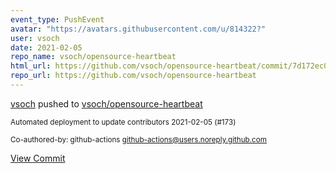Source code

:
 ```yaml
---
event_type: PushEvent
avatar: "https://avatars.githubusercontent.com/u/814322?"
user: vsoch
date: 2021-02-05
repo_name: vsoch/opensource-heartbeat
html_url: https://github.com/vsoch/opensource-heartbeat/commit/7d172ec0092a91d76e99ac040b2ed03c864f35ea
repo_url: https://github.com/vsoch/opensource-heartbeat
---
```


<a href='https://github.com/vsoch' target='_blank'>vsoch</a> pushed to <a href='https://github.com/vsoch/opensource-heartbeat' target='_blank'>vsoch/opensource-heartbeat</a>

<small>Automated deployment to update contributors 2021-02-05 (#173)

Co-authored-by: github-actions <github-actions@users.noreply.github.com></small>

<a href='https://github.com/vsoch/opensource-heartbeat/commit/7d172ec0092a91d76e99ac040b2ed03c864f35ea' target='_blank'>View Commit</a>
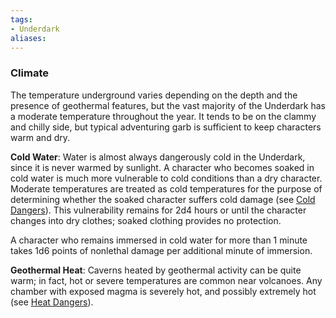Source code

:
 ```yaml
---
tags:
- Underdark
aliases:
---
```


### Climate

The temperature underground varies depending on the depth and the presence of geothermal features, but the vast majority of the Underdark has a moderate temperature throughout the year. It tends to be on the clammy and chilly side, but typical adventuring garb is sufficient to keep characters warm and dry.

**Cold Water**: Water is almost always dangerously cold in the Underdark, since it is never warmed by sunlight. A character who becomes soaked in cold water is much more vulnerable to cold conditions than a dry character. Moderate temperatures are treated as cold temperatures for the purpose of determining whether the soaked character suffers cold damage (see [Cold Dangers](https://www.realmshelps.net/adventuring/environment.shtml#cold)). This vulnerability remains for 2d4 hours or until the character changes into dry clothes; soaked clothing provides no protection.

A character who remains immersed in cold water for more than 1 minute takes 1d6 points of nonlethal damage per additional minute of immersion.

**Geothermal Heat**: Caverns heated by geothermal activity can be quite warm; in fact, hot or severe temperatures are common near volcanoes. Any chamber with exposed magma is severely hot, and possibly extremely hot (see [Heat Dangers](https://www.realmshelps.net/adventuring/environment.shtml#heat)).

• • • •

• THE TASK:
Count the lines in the records above that contain the word "water", and reply with only that number.

• EXERCISE RESULT:
2